はい。セクシュアリティは「自己申告制」なので、目には見えない。でも「いない」んじゃなくて、当事者が「言えない」という現実があるんです。僕が高校などで講演すると必ず、メッセージカードや感想欄に「実は自分もそうです」「実は友だちに相談されたことがあります」という声が含まれていますね。

認知進むも法整備に遅れ

――日本の現状は海外と比較してどうですか。

国連加盟国193カ国のうち80カ国以上は、いまだにLGBTという理由で犯罪になったり死刑になったりする可能性のある国です。そういう国と比べれば日本は進んでいるといえるかもしれませんが、法整備でいうと、差別禁止法もなければ同性婚もできないし、トランスジェンダーの性別変更の条件も厳しい。先進国としては非常に遅れています。
 

――LGBTへの認識は近年、変化していますか。

僕が本(ダブルハッピネス)を出した11年前は、性同一性障害がほとんど認知されていなかったのですが、この10年でLGBTという言葉が一般常識的に使われるまでになりました。

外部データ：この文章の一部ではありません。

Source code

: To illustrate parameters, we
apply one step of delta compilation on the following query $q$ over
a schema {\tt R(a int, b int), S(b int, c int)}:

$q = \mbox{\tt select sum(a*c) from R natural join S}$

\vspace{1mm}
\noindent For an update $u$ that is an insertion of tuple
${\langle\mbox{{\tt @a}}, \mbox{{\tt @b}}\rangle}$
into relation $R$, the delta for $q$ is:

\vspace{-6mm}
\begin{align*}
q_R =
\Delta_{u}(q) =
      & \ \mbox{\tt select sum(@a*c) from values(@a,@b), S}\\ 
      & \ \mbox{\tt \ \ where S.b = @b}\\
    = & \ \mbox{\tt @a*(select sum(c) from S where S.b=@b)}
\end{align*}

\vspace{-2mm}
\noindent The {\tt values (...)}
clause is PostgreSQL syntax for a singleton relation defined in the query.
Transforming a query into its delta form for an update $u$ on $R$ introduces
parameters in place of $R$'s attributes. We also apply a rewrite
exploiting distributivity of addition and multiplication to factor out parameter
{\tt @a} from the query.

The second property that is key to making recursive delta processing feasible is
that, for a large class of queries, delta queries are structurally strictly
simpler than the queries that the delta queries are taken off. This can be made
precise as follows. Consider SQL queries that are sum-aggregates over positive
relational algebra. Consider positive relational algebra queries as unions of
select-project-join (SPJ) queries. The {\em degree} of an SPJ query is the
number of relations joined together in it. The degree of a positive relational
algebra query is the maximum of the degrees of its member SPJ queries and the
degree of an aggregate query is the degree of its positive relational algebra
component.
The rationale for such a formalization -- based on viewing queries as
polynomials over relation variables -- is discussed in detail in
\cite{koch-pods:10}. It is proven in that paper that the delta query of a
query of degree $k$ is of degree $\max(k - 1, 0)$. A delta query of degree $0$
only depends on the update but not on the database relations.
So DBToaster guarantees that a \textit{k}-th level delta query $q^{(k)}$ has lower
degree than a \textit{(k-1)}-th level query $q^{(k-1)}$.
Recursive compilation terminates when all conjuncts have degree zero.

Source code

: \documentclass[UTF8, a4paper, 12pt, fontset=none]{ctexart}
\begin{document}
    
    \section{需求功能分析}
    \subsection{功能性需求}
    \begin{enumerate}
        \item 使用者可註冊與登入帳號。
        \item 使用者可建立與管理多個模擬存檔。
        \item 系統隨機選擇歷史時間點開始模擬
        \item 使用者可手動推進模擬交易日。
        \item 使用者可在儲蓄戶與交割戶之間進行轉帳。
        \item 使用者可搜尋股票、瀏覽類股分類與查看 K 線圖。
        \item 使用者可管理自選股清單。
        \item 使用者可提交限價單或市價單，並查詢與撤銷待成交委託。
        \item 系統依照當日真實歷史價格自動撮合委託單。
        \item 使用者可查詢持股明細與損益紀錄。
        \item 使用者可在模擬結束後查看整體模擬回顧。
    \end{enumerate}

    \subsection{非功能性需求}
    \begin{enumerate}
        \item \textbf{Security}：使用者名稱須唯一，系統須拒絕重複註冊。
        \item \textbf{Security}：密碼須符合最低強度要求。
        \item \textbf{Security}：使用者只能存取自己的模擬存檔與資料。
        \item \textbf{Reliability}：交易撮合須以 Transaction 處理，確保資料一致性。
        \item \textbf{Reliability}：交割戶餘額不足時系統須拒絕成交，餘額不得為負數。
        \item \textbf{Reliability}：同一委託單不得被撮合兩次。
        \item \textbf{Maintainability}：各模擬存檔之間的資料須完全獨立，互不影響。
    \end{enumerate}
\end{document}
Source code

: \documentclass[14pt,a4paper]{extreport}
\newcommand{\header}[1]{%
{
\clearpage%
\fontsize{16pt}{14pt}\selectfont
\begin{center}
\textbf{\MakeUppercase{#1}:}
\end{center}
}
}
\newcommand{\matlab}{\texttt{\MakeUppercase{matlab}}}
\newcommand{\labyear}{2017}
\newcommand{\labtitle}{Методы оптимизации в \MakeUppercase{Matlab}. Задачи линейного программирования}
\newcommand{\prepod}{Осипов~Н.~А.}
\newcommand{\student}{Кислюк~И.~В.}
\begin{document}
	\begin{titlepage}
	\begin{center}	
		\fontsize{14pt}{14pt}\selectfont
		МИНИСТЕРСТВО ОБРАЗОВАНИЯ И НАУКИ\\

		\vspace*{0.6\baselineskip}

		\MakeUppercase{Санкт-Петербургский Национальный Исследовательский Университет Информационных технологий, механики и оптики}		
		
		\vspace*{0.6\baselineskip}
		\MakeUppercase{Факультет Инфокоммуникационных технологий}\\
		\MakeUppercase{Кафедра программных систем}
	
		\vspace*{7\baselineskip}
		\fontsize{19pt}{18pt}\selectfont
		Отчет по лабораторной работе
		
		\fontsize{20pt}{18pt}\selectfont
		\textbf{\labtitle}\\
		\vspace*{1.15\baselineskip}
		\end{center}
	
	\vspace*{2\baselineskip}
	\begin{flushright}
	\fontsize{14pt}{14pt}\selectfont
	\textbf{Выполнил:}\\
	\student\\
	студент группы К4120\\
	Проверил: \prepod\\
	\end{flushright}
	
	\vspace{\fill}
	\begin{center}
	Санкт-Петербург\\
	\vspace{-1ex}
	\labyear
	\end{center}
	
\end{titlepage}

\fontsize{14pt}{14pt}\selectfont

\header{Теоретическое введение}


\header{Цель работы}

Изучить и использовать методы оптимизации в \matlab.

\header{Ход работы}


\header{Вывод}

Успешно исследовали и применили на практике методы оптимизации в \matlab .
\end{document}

特に2015年に、渋谷区の「男女平等および多様性を尊重する社会を推進する条例」ができたことが大きかったと感じます。同性カップルを結婚に相当する関係と認める、日本初の「同性パートナーシップ証明書」が話題になりましたが、行政がこうした取り組みを始めたことで、今までLGBTの人たちが「いない」という前提で物事が語られていたのが、「いる」という前提に変わったことが何より大事。

前例ができたことで一気に、いろんな自治体や企業で議論や取り組みが始まりました。
 

一人で悩まないで

――当事者である高校生に伝えたいことはありますか。

一人じゃないよ、ということ。情報がないと自分だけなんじゃないかとか、自分を否定する気持ちが出てくると思うんですが、決していけないことではないし、ほかにも当事者はいっぱいいて相談窓口もあるから、一人で悩まないでいいんだよ、と伝えたいです。
 

――友人から相談を受けたらどうしよう、という高校生にアドバイスはありますか。

カミングアウトは「あなたを信頼しているよ」という証しでもあります。だから「話してくれてありがとうね」というところからスタートするといいと思います。その上で、ただ話を聞いてほしいだけなのか、具体的に困っていることがあるのか、じっくり聞きながら対応すればいいんじゃないかな。

一つ気をつけてほしいのは、カミングアウトされたことを誰かに無断で伝えてしまう「アウティング」だけはしないでほしい。アウティングされた大学生が自殺するという痛ましい事件もありました。カミングアウトされた後に、どう付き合っていいか分からないという悩みもあると思いますが、男や女、あるいはLGBTだからという色眼鏡なしに、その人自体をしっかり見てほしいですね。

「フミノはフミノ」友人が支えに
中学生のときの杉山さん(本人提供)
 

 物心ついたころから女体の着ぐるみを着ているような苦しさや、常にうそをついているような罪悪感がありました。でも、中学3年生から付き合っていた彼女にさえ「本当のことを言ったら気持ち悪がられるんじゃないか」と思うと、性別の違和感について話せませんでした。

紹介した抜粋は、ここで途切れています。